No working GUI backend found for matplotlib

I don’t see the purpose of this discussion becoming personal. Julia has a great number of plotting packages, and quite many that are very good, including PyPlot.
In the specific case, if PyPlot does not work on clusters, that does point to a context where the possibility of easily changing the plotting package is an advantage. Of course, as @tknopp states it would be even better for all use cases if a good solution exists for PyPlot.

This problem with PyPlot has been known for a long time. I posted a thread where I was also trying to run PyPlot on a similar machine about half a year ago, and haven’t gotten that working yet. @stevengj linked that it’s a known issue from 1 and a half years ago, which still doesn’t have an “automatic solution”. The solution in the thread there is to modify LD_LIBRARY_PATH, which can be difficult to know what it’s supposed to turn into when trying to link to a module on a cluster (I’m still not sure how to proceed here on a cluster), and even in thread it’s mentioned that doing so will break other things like RCall.

However, there is a ready 1-line solution if the user was using Plots.jl: switch to the GR backend using the command gr(). This definitely “provides a solution to the mentioned problem”, because you can just open up Plots.jl, use the GR backend instead of the PyPlot backend, and plot on remote machines.

So I think it’s very safe to say that if the user was directed to start off by using Plots.jl, they would be in a better spot because it has a direct and immediate answer to the problem. It just so happens that this occurs for most plotting questions on the Discourse and on the Gitter. And that’s why I would always recommend it.

That said, I do understand that there is a development issue of “sidestepping bugs” by just switching backends. My solution does not fix the PyPlot problem, it just offers a way around it.

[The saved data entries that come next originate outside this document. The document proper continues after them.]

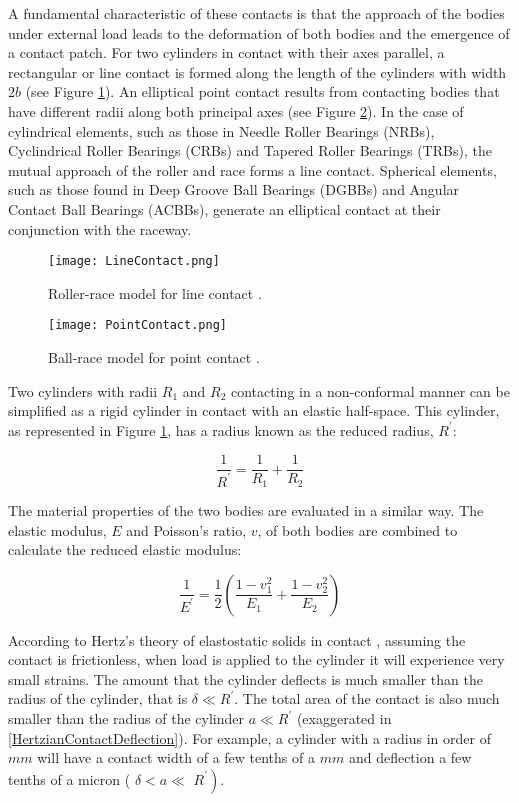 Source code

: A fundamental characteristic of these contacts is that the approach of the bodies under external load leads to the deformation of both bodies and the emergence of a contact patch. For two cylinders in contact with their axes parallel, a rectangular or line contact is formed along the length of the cylinders with width $2b$ (see Figure \ref{LineContact}). An elliptical point contact results from contacting bodies that have different radii along both principal axes \cite{Johnson1985} (see Figure \ref{PointContact}). In the case of cylindrical elements, such as those in Needle Roller Bearings (NRBs), Cyclindrical Roller Bearings (CRBs) and Tapered Roller Bearings (TRBs), the mutual approach of the roller and race forms a line contact. Spherical elements, such as those found in Deep Groove Ball Bearings (DGBBs) and Angular Contact Ball Bearings (ACBBs), generate an elliptical contact at their conjunction with the raceway.

\begin{figure}
	\centerline{\texttt{[image: LineContact.png]}}
	\caption{Roller-race model for line contact \cite{Zaretsky2016}.}
	\label{LineContact}
\end{figure}

\begin{figure}
	\centerline{\texttt{[image: PointContact.png]}}
	\caption{Ball-race model for point contact \cite{Zaretsky2016}.}
	\label{PointContact}
\end{figure}

Two cylinders with radii $R_1$ and $R_2$ contacting in a non-conformal manner can be simplified as a rigid cylinder in contact with an elastic half-space. This cylinder, as represented in Figure \ref{LineContact}, has a radius known as the reduced radius, $R^{\prime}$:

\begin{equation}\label{eq2.1}
	\frac{1}{R^{\prime}}=\frac{1}{R_1}+\frac{1}{R_2}
\end{equation}

The material properties of the two bodies are evaluated in a similar way. The elastic modulus, $E$ and Poisson's ratio, $v$, of both bodies are combined to calculate the reduced elastic modulus:

\begin{equation}\label{eq2.2}
	\frac{1}{E^{\prime}}=\frac{1}{2}\left(\frac{1-v_1^2}{E_1}+\frac{1-v_2^2}{E_2}\right)
\end{equation}

According to Hertz's theory of elastostatic solids in contact \cite{Hertz1881}, assuming the contact is frictionless, when load is applied to the cylinder it will experience very small strains. The amount that the cylinder deflects is much smaller than the radius of the cylinder, that is $\delta \ll R^{\prime}$. The total area of the contact is also much smaller than the radius of the cylinder $a \ll R^{\prime}$ (exaggerated in \ref{HertzianContactDeflection}). For example, a cylinder with a radius in order of $mm$ will have a contact width of a few tenths of a $mm$ and deflection a few tenths of a micron ( $\delta<a \ll$ $\left.R^{\prime}\right)$.

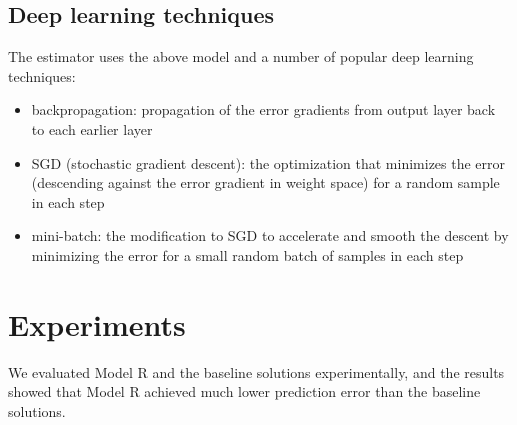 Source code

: \documentclass[letterpaper]{article}
\begin{document}
\subsection{Deep learning techniques}
The estimator uses the above model and a number of popular deep learning 
techniques:
\begin{itemize}
	\item backpropagation: propagation of the error gradients from output layer 
	back to each earlier layer \citeauthor{rumelhart1988learning}
	\item SGD (stochastic gradient descent): the optimization that minimizes 
	the error (descending against the error gradient in weight space) for a 
	random sample in each step \citeauthor{lecun2012efficient}
	\item mini-batch: the modification to SGD to accelerate and smooth the 
	descent by minimizing the error for a small random batch of samples in 
	each step \citeauthor{mairal2010online}
\end{itemize}

\section{Experiments}
We evaluated Model R and the baseline solutions experimentally,
and the results showed that Model R achieved much lower prediction error than 
the baseline solutions.
\end{document}
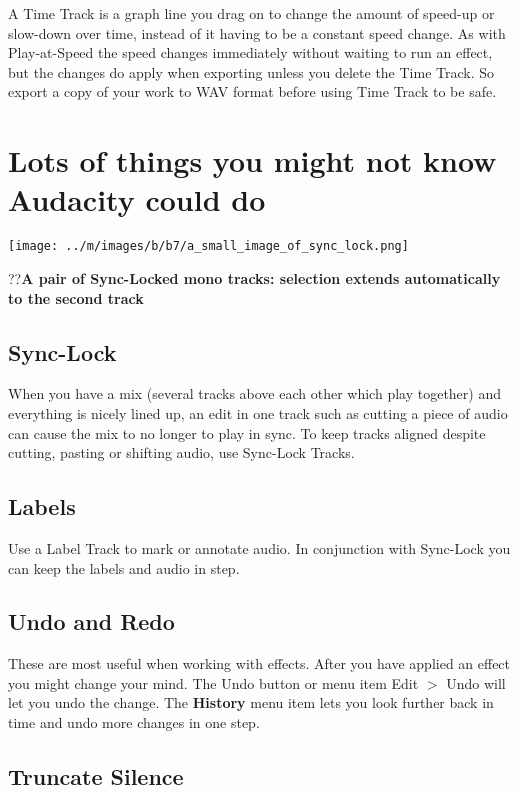 \documentclass[twocolumn]{book}
\begin{document}
A Time Track is a graph line you drag on to change the amount of speed-up or slow-down over time, instead of it having to be a constant speed change. As with Play-at-Speed the speed changes immediately without waiting to run an effect, but the changes do apply when exporting unless you delete the Time Track. So export a copy of your work to WAV format before using Time Track to be safe. 



\section{Lots of things you might not know Audacity could do}

\par\texttt{[image: ../m/images/b/b7/a\_small\_image\_of\_sync\_lock.png]}\par??\textbf{A pair of Sync-Locked mono tracks: selection extends automatically to the second track}

\subsection{Sync-Lock}


When you have a mix (several tracks above each other which play together) and everything is nicely lined up, an edit in one track such as cutting a piece of audio can cause the mix to no longer to play in sync. To keep tracks aligned despite cutting, pasting or shifting audio, use Sync-Lock Tracks.

\subsection{Labels}


Use a Label Track to mark or annotate audio.  In conjunction with Sync-Lock you can keep the labels and audio in step.

\subsection{Undo and Redo}


These are most useful when working with effects.  After you have applied an effect you might change your mind.  The Undo button or menu item Edit \mbox{$>$} Undo will let you undo the change. The \textbf{History} menu item lets you look further back in time and undo more changes in one step.

\subsection{Truncate Silence}
\end{document}
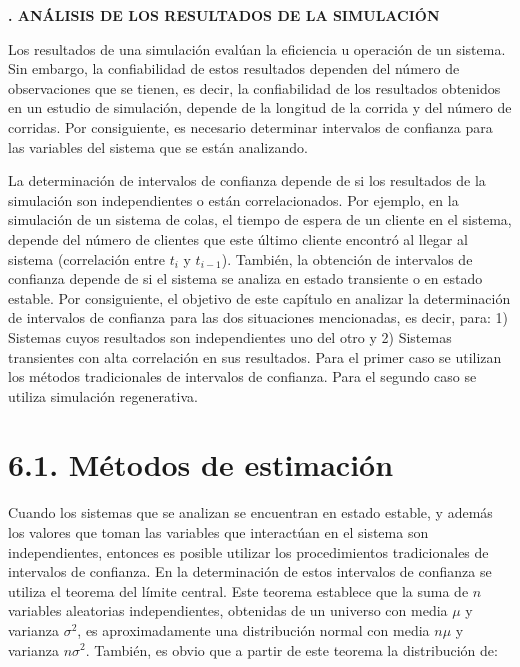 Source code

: \documentclass[11pt,letterpaper]{report}
\begin{document}
\begin{center}
{\LARGE\bfseries\linespread{1.3}. ANÁLISIS DE LOS RESULTADOS DE LA SIMULACIÓN\par}
\end{center}
\vspace{0.5cm}

\setcounter{chapter}{6}
\setcounter{page}{107}

Los resultados de una simulación evalúan la eficiencia u operación de un
sistema. Sin embargo, la confiabilidad de estos resultados dependen del
número de observaciones que se tienen, es decir, la confiabilidad de los
resultados obtenidos en un estudio de simulación, depende de la longitud
de la corrida y del número de corridas. Por consiguiente, es necesario
determinar intervalos de confianza para las variables del sistema que se
están analizando.

La determinación de intervalos de confianza depende de si los resultados
de la simulación son independientes o están correlacionados. Por
ejemplo, en la simulación de un sistema de colas, el tiempo de espera de
un cliente en el sistema, depende del número de clientes que este último
cliente encontró al llegar al sistema (correlación entre $t_i$ y
$t_{i-1}$). También, la obtención de intervalos de confianza depende de
si el sistema se analiza en estado transiente o en estado estable. Por
consiguiente, el objetivo de este capítulo en analizar la determinación
de intervalos de confianza para las dos situaciones mencionadas, es
decir, para: 1) Sistemas cuyos resultados son independientes uno del
otro y 2) Sistemas transientes con alta correlación en sus resultados.
Para el primer caso se utilizan los métodos tradicionales de intervalos
de confianza. Para el segundo caso se utiliza simulación regenerativa.

\section*{6.1. Métodos de estimación}

Cuando los sistemas que se analizan se encuentran en estado estable, y
además los valores que toman las variables que interactúan en el
sistema son independientes, entonces es posible utilizar los
procedimientos tradicionales de intervalos de confianza. En la
determinación de estos intervalos de confianza se utiliza el teorema
del límite central. Este teorema establece que la suma de $n$ variables
aleatorias independientes, obtenidas de un universo con media $\mu$ y
varianza $\sigma^2$, es aproximadamente una distribución normal con
media $n\mu$ y varianza $n\sigma^2$. También, es obvio que a partir de
este teorema la distribución de:
\end{document}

But when I am a user, I tend to not want to deal with issues, and so just sidestepping them is a good option.

The OP specifically mentioned:

If I use some packages like Gadfly, each run can take up to 1 minute or even longer.

Of course, when I read that, I am not surprised because I had startup issues with Gadfly as well (it’s not half as bad as before, but still noticeable last time I checked. One thing I do remember is that timing it is a pain, because it will take awhile to actually open the plot after the timing is already posted, so the times it gives are off). Plots.jl also has long first-time-to-plot times due to its lazy loading, but when doing complicated plots (say 10^6 points?) I found using Plots+GR to be quicker than Gadfly, and the startup time problems will compound if you are repeatedly opening up a new session. So from the information which was given, one thing I know which would help would be to ditch Gadfly. Of course, the fastest here though would likely be to use GR directly, or slightly more of a startup time (but still less than Plots.jl) would be to use PyPlot directly. But most of the answer to the Reddit question wasn’t related to this, it’s just one small thing which would help.

Again, this is off topic and we could have a separate thread to discuss this if you like.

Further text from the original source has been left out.